## INPUT DATA
::::::

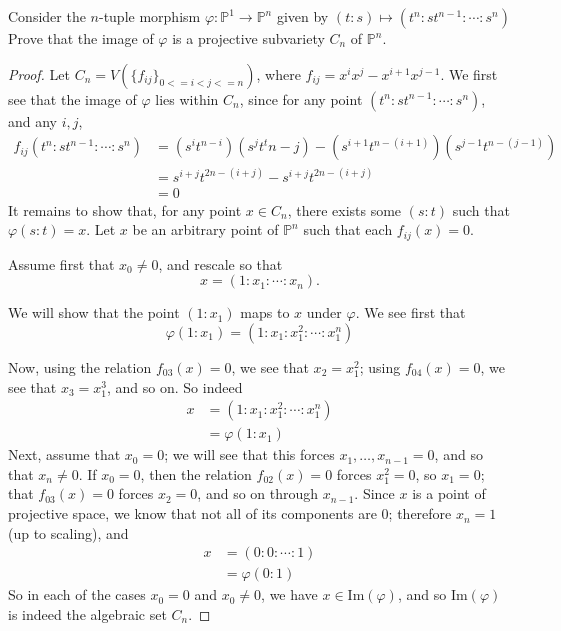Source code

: \documentclass[12pt]{article}
\theoremstyle{definition}
\newenvironment{problem}[2][Problem]{\begin{trivlist}
\item[\hskip \labelsep {\bfseries #1}\hskip \labelsep {\bfseries #2.}]}{\end{trivlist}}
\begin{document}
\begin{problem}{4}
    Consider the $n$-tuple morphism $\varphi: \mathbb P^1 \to \mathbb P^n$ given by $(t:s) \mapsto (t^n : st^{n-1}: \cdots : s^n)$ Prove that the image of $\varphi$ is a projective subvariety $C_n$ of $\mathbb P^n$.
    \begin{proof}
        Let $C_n = V(\{f_{ij}\}_{0 <= i < j <= n})$, where $f_{ij} = x^ix^j - x^{i+1}x^{j-1}$. We first see that the image of $\varphi$ lies within $C_n$, since for any point $(t^n :st^{n-1}: \cdots : s^n)$, and any $i,j$,
        \begin{align*}
            f_{ij}(t^n:st^{n-1}:\cdots:s^n)&= (s^it^{n-i})(s^jt^tn-j) - (s^{i+1}t^{n - (i+1)})(s^{j-1}t^{n - (j - 1)})\\
            &= s^{i+j}t^{2n - (i + j)} - s^{i+j}t^{2n - (i + j)}\\
            &= 0
        \end{align*}
        It remains to show that, for any point $x \in C_n$, there exists some $(s:t)$ such that $\varphi(s:t) = x$. Let $x$ be an arbitrary point of $\mathbb P^n$ such that each $f_{ij}(x) = 0$. 
        \par Assume first that $x_0 \neq 0$, and rescale so that
        \[x = (1: x_1 : \cdots : x_n).\]
        \par We will show that the point $(1:x_1)$ maps to $x$ under $\varphi$. We see first that 
        \[\varphi(1:x_1) = (1: x_1 :x_1^2 : \cdots : x_1^n)\]
        \par Now, using the relation $f_{03}(x) = 0$, we see that $x_2 = x_1^2$; using $f_{04}(x)=0$, we see that $x_3 = x_1^3$, and so on. So indeed 
        \begin{align*}
            x &= (1:x_1:x_1^2:\cdots :x_1^n)\\
            &= \varphi(1:x_1)
        \end{align*}
        Next, assume that $x_0 = 0$; we will see that this forces $x_1, \dots , x_{n-1} = 0$, and so that $x_n \neq 0$. If $x_0 = 0$, then the relation $f_{02}(x)=0$ forces $x_1^2 = 0$, so $x_1=0$; that $f_{03}(x)=0$ forces $x_2= 0$, and so on through $x_{n-1}$. Since $x$ is a point of projective space, we know that not all of its components are $0$; therefore $x_n = 1$ (up to scaling), and
        \begin{align*}
            x &= (0:0 : \cdots : 1)\\
            &= \varphi(0:1)
        \end{align*}
        So in each of the cases $x_0 = 0$ and $x_0 \neq 0$, we have $x \in \text{Im}(\varphi)$, and so $\text{Im}(\varphi)$ is indeed the algebraic set $C_n$.
    \end{proof}
\end{problem}
\end{document}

::::::

Where the string "trivlist" shows up in the listing above, copy the line that holds it.

\newenvironment{problem}[2][Problem]{\begin{trivlist}
\item[\hskip \labelsep {\bfseries #1}\hskip \labelsep {\bfseries #2.}]}{\end{trivlist}}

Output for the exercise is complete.